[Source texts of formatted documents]
• • •

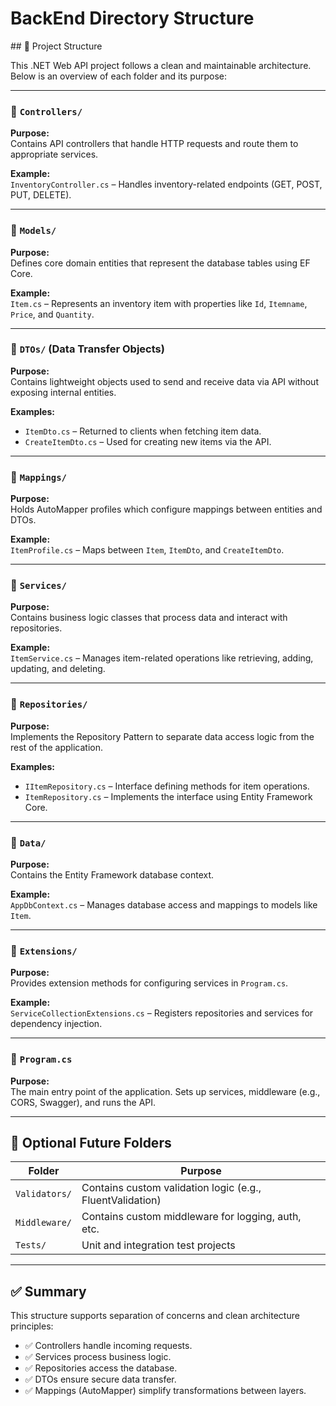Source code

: # BackEnd Directory Structure
﻿## 📁 Project Structure

This .NET Web API project follows a clean and maintainable architecture. Below is an overview of each folder and its purpose:

---

### 📂 `Controllers/`

**Purpose:**  
Contains API controllers that handle HTTP requests and route them to appropriate services.

**Example:**  
`InventoryController.cs` – Handles inventory-related endpoints (GET, POST, PUT, DELETE).

---

### 📂 `Models/`

**Purpose:**  
Defines core domain entities that represent the database tables using EF Core.

**Example:**  
`Item.cs` – Represents an inventory item with properties like `Id`, `Itemname`, `Price`, and `Quantity`.

---

### 📂 `DTOs/` (Data Transfer Objects)

**Purpose:**  
Contains lightweight objects used to send and receive data via API without exposing internal entities.

**Examples:**
- `ItemDto.cs` – Returned to clients when fetching item data.
- `CreateItemDto.cs` – Used for creating new items via the API.

---

### 📂 `Mappings/`

**Purpose:**  
Holds AutoMapper profiles which configure mappings between entities and DTOs.

**Example:**  
`ItemProfile.cs` – Maps between `Item`, `ItemDto`, and `CreateItemDto`.

---

### 📂 `Services/`

**Purpose:**  
Contains business logic classes that process data and interact with repositories.

**Example:**  
`ItemService.cs` – Manages item-related operations like retrieving, adding, updating, and deleting.

---

### 📂 `Repositories/`

**Purpose:**  
Implements the Repository Pattern to separate data access logic from the rest of the application.

**Examples:**
- `IItemRepository.cs` – Interface defining methods for item operations.
- `ItemRepository.cs` – Implements the interface using Entity Framework Core.

---

### 📂 `Data/`

**Purpose:**  
Contains the Entity Framework database context.

**Example:**  
`AppDbContext.cs` – Manages database access and mappings to models like `Item`.

---

### 📂 `Extensions/`

**Purpose:**  
Provides extension methods for configuring services in `Program.cs`.

**Example:**  
`ServiceCollectionExtensions.cs` – Registers repositories and services for dependency injection.

---

### 📄 `Program.cs`

**Purpose:**  
The main entry point of the application. Sets up services, middleware (e.g., CORS, Swagger), and runs the API.

---

## 🧪 Optional Future Folders

| Folder         | Purpose                                         |
|----------------|-------------------------------------------------|
| `Validators/`  | Contains custom validation logic (e.g., FluentValidation) |
| `Middleware/`  | Contains custom middleware for logging, auth, etc. |
| `Tests/`       | Unit and integration test projects              |

---

## ✅ Summary

This structure supports separation of concerns and clean architecture principles:

- ✅ Controllers handle incoming requests.
- ✅ Services process business logic.
- ✅ Repositories access the database.
- ✅ DTOs ensure secure data transfer.
- ✅ Mappings (AutoMapper) simplify transformations between layers.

• • •

Each record above is to be copied out exactly; its pictures are not.

Source code

: # BackEnd Directory Structure
﻿## 📁 Project Structure

This .NET Web API project follows a clean and maintainable architecture. Below is an overview of each folder and its purpose:

---

### 📂 `Controllers/`

**Purpose:**  
Contains API controllers that handle HTTP requests and route them to appropriate services.

**Example:**  
`InventoryController.cs` – Handles inventory-related endpoints (GET, POST, PUT, DELETE).

---

### 📂 `Models/`

**Purpose:**  
Defines core domain entities that represent the database tables using EF Core.

**Example:**  
`Item.cs` – Represents an inventory item with properties like `Id`, `Itemname`, `Price`, and `Quantity`.

---

### 📂 `DTOs/` (Data Transfer Objects)

**Purpose:**  
Contains lightweight objects used to send and receive data via API without exposing internal entities.

**Examples:**
- `ItemDto.cs` – Returned to clients when fetching item data.
- `CreateItemDto.cs` – Used for creating new items via the API.

---

### 📂 `Mappings/`

**Purpose:**  
Holds AutoMapper profiles which configure mappings between entities and DTOs.

**Example:**  
`ItemProfile.cs` – Maps between `Item`, `ItemDto`, and `CreateItemDto`.

---

### 📂 `Services/`

**Purpose:**  
Contains business logic classes that process data and interact with repositories.

**Example:**  
`ItemService.cs` – Manages item-related operations like retrieving, adding, updating, and deleting.

---

### 📂 `Repositories/`

**Purpose:**  
Implements the Repository Pattern to separate data access logic from the rest of the application.

**Examples:**
- `IItemRepository.cs` – Interface defining methods for item operations.
- `ItemRepository.cs` – Implements the interface using Entity Framework Core.

---

### 📂 `Data/`

**Purpose:**  
Contains the Entity Framework database context.

**Example:**  
`AppDbContext.cs` – Manages database access and mappings to models like `Item`.

---

### 📂 `Extensions/`

**Purpose:**  
Provides extension methods for configuring services in `Program.cs`.

**Example:**  
`ServiceCollectionExtensions.cs` – Registers repositories and services for dependency injection.

---

### 📄 `Program.cs`

**Purpose:**  
The main entry point of the application. Sets up services, middleware (e.g., CORS, Swagger), and runs the API.

---

## 🧪 Optional Future Folders

| Folder         | Purpose                                         |
|----------------|-------------------------------------------------|
| `Validators/`  | Contains custom validation logic (e.g., FluentValidation) |
| `Middleware/`  | Contains custom middleware for logging, auth, etc. |
| `Tests/`       | Unit and integration test projects              |

---

## ✅ Summary

This structure supports separation of concerns and clean architecture principles:

- ✅ Controllers handle incoming requests.
- ✅ Services process business logic.
- ✅ Repositories access the database.
- ✅ DTOs ensure secure data transfer.
- ✅ Mappings (AutoMapper) simplify transformations between layers.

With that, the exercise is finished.